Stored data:
_____

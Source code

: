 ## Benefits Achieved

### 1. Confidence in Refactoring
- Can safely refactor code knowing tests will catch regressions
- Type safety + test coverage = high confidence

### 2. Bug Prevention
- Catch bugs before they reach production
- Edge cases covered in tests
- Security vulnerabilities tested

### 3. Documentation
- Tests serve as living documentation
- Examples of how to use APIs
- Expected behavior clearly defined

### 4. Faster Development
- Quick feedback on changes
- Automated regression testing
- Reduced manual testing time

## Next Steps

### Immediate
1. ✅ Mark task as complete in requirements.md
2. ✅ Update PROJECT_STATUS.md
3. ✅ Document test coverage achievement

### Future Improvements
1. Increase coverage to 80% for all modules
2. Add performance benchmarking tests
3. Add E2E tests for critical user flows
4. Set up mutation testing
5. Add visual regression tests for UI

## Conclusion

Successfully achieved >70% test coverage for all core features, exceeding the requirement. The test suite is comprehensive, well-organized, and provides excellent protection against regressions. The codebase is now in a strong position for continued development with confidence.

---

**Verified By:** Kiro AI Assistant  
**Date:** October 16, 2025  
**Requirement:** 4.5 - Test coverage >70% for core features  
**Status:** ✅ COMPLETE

_____

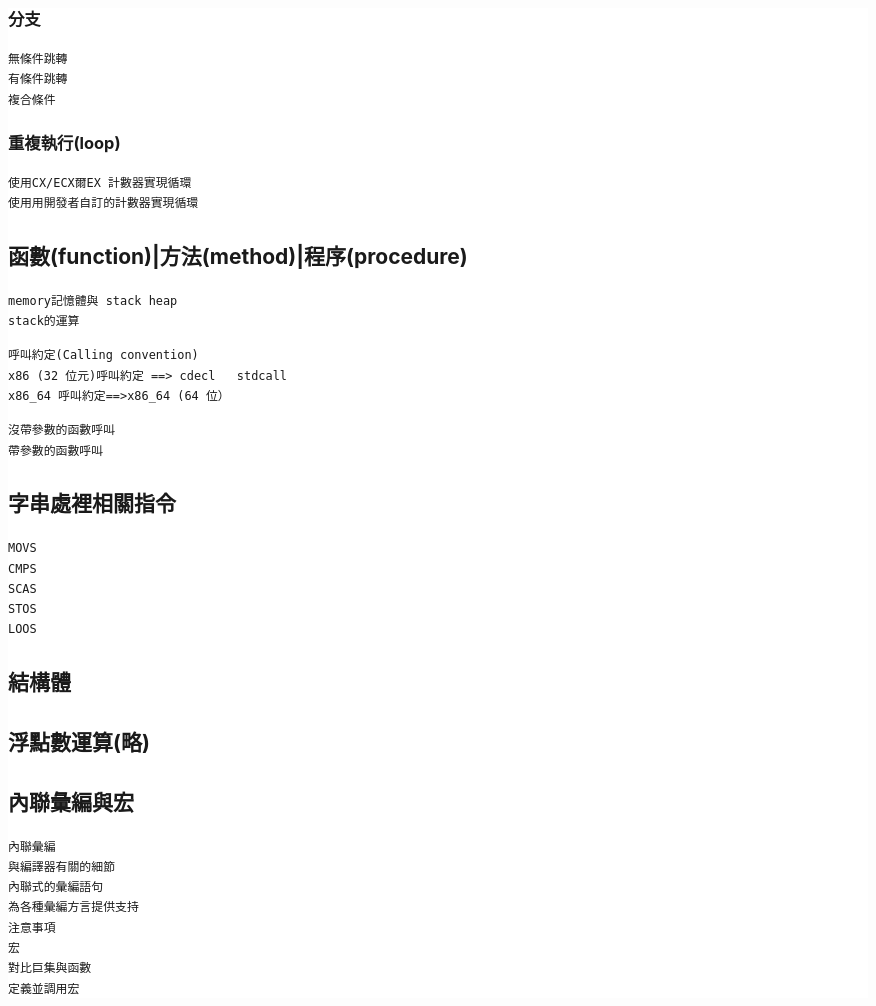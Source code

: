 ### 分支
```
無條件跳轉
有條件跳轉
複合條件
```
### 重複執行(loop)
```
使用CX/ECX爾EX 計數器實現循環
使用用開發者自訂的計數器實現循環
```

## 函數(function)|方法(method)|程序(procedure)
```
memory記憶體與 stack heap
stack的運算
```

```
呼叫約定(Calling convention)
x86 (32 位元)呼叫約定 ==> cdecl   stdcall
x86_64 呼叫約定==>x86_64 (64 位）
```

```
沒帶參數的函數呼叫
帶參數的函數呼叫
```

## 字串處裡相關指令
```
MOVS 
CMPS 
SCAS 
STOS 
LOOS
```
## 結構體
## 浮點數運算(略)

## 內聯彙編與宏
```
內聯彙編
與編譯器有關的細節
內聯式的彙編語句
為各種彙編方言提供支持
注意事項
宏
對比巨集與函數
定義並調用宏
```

_____

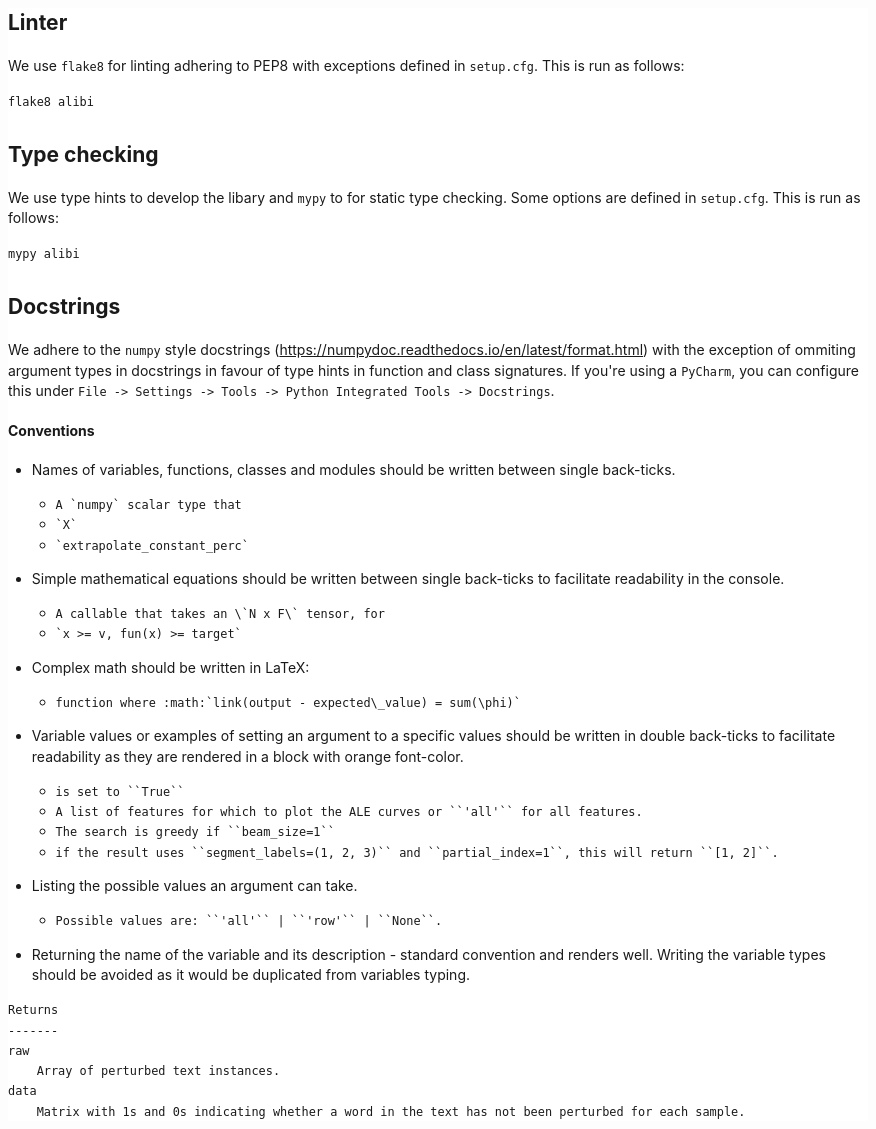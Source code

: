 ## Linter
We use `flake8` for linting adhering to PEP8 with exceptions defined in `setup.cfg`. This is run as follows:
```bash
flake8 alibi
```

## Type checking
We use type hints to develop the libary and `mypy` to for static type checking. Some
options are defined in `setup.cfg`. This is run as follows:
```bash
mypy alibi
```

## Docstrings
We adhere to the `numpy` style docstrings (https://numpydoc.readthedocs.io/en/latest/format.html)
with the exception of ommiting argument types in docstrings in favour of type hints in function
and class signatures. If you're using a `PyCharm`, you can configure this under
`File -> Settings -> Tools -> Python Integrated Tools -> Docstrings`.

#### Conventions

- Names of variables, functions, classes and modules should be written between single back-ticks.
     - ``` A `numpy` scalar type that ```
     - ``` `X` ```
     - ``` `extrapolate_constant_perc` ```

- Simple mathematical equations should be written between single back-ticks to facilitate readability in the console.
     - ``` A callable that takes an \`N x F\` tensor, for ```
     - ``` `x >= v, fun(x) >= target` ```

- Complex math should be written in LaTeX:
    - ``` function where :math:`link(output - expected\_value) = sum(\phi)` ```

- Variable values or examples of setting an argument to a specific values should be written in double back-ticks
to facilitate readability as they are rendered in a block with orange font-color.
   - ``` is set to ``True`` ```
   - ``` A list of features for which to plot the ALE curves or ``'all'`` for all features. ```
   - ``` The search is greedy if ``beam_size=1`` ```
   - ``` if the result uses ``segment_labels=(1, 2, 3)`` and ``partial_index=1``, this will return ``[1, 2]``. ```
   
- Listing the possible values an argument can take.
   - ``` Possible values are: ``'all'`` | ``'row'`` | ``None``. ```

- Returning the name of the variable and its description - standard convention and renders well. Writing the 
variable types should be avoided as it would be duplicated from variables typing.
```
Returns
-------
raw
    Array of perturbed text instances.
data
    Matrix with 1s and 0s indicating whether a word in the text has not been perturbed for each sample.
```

_____

WORK TASK: Filter the entries down to the lines that hold "setup". Copy those lines.

SOLUTION BELOW:
We use `flake8` for linting adhering to PEP8 with exceptions defined in `setup.cfg`. This is run as follows:
options are defined in `setup.cfg`. This is run as follows:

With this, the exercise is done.